Stored data entries
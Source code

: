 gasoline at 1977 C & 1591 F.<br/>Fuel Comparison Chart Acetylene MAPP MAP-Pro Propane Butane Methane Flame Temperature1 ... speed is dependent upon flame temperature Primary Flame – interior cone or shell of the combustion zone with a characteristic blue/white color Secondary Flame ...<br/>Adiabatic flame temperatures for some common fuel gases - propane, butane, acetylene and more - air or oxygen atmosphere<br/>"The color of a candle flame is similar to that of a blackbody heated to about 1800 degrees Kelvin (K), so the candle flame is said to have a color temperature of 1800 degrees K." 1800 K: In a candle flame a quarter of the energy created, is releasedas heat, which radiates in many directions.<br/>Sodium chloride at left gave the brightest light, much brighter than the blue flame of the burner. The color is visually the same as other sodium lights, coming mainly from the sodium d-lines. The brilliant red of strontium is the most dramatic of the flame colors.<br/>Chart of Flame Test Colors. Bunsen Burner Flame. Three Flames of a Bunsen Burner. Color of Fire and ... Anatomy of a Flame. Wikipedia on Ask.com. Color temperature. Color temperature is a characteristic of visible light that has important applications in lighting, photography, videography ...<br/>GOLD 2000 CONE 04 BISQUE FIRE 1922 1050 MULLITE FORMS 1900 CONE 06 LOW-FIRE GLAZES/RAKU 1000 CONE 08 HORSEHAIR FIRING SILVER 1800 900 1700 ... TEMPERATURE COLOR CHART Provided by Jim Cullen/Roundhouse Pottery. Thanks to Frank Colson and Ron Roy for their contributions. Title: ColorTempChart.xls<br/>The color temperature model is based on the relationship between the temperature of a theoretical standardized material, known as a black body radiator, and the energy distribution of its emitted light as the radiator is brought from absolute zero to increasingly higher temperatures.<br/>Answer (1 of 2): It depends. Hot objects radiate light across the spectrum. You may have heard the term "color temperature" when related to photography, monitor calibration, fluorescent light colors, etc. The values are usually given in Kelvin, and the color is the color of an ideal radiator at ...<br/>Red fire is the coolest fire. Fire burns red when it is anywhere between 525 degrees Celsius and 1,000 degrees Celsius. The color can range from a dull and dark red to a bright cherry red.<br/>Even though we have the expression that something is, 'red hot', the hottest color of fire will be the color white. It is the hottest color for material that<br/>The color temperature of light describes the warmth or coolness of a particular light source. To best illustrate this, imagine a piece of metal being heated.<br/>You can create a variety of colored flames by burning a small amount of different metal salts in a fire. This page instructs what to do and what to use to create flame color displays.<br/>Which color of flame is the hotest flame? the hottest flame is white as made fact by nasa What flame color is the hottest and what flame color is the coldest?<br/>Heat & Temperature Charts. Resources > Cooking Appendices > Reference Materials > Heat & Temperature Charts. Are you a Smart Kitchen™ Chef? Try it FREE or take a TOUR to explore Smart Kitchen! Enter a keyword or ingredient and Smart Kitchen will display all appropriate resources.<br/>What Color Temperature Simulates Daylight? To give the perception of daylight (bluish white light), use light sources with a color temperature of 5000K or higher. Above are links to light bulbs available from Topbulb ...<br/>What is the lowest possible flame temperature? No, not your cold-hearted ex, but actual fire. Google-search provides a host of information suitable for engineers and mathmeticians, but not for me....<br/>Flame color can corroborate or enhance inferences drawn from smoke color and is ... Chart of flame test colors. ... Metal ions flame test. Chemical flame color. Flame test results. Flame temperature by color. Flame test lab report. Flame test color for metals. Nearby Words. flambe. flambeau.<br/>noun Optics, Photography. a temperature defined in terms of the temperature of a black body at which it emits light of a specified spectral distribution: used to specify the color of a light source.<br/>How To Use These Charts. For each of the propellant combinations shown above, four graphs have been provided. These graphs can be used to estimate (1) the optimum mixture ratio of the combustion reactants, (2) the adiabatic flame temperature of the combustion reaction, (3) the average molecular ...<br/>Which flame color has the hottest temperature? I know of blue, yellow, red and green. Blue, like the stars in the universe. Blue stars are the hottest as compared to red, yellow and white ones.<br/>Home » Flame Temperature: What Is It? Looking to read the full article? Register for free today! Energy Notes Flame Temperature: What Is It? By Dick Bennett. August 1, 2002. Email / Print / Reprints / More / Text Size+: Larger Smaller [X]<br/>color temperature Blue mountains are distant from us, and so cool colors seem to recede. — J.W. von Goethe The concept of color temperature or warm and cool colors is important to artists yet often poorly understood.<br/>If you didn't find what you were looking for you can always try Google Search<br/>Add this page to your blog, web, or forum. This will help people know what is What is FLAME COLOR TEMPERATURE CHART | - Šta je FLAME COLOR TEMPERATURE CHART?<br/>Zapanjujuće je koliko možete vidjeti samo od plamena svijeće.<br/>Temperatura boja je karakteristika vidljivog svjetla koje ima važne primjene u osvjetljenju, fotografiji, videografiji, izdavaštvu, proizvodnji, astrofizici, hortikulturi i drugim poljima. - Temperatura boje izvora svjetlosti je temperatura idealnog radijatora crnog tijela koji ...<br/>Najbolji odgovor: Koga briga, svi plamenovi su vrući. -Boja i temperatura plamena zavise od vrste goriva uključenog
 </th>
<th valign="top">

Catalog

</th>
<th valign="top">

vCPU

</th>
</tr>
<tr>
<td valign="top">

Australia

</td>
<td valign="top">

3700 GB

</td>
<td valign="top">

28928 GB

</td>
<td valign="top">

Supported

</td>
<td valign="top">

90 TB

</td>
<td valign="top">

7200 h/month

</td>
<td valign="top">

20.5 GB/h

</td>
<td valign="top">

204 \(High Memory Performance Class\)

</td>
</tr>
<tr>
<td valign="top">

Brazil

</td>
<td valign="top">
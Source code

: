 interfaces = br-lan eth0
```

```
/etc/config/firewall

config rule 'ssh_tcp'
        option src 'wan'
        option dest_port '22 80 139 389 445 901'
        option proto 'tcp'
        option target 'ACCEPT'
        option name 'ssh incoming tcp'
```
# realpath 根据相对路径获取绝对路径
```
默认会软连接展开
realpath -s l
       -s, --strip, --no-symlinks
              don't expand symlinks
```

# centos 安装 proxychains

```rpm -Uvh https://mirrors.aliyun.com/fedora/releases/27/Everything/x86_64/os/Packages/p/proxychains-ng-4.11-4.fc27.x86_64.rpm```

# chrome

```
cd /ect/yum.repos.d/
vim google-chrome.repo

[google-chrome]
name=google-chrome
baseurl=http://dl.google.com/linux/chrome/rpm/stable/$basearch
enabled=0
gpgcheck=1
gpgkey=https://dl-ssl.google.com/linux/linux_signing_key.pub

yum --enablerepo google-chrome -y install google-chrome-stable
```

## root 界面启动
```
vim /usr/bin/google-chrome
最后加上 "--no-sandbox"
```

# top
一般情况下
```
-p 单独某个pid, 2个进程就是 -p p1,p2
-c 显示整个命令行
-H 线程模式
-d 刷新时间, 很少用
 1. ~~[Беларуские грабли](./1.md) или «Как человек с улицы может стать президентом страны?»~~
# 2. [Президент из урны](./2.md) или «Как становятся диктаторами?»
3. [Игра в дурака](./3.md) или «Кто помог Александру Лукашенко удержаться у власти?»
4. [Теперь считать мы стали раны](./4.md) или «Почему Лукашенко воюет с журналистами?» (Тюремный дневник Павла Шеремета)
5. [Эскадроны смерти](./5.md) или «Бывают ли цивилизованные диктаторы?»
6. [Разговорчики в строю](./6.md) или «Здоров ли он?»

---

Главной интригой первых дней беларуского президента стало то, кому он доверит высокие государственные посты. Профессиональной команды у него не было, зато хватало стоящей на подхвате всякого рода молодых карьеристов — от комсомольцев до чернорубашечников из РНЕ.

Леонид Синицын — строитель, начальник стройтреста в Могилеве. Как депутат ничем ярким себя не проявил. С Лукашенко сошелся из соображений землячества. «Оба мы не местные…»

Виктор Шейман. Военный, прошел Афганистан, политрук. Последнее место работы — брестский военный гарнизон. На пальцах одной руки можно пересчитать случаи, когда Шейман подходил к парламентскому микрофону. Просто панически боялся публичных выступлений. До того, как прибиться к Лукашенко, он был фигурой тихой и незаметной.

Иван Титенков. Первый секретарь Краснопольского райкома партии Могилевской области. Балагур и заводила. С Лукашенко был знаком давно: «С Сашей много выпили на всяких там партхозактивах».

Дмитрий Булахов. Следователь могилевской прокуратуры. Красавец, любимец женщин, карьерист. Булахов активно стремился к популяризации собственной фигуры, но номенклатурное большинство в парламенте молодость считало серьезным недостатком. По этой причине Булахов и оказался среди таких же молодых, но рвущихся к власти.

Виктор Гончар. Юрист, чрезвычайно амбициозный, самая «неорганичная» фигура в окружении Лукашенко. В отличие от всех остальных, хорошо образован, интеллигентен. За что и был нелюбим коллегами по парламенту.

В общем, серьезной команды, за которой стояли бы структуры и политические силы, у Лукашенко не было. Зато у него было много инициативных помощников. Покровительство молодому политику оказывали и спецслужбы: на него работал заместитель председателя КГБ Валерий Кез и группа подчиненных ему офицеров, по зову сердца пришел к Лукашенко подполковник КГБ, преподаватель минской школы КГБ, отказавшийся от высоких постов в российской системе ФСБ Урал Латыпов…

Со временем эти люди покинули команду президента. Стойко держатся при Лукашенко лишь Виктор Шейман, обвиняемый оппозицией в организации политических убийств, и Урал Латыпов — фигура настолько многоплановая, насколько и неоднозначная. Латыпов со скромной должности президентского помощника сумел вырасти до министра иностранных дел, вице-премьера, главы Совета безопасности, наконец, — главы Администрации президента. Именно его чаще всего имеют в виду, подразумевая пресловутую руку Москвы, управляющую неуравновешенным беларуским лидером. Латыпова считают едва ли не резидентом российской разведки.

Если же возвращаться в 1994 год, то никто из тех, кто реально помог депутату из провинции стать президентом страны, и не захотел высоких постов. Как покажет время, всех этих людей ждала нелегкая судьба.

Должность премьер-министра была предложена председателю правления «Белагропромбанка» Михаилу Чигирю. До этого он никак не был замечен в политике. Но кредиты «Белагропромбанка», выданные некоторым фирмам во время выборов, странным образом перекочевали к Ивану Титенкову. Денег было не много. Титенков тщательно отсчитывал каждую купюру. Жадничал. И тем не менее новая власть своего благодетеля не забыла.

Task objective = Reproduce only the lines above spanning from the line containing "6. [Разговорчики в" through the line containing "Иван Титенков. Первый", word for word.

Output below =
6. [Разговорчики в строю](./6.md) или «Здоров ли он?»

---

Главной интригой первых дней беларуского президента стало то, кому он доверит высокие государственные посты. Профессиональной команды у него не было, зато хватало стоящей на подхвате всякого рода молодых карьеристов — от комсомольцев до чернорубашечников из РНЕ.

Леонид Синицын — строитель, начальник стройтреста в Могилеве. Как депутат ничем ярким себя не проявил. С Лукашенко сошелся из соображений землячества. «Оба мы не местные…»

Виктор Шейман. Военный, прошел Афганистан, политрук. Последнее место работы — брестский военный гарнизон. На пальцах одной руки можно пересчитать случаи, когда Шейман подходил к парламентскому микрофону. Просто панически боялся публичных выступлений. До того, как прибиться к Лукашенко, он был фигурой тихой и незаметной.

Иван Титенков. Первый секретарь Краснопольского райкома партии Могилевской области. Балагур и заводила. С Лукашенко был знаком давно: «С Сашей много выпили на всяких там партхозактивах».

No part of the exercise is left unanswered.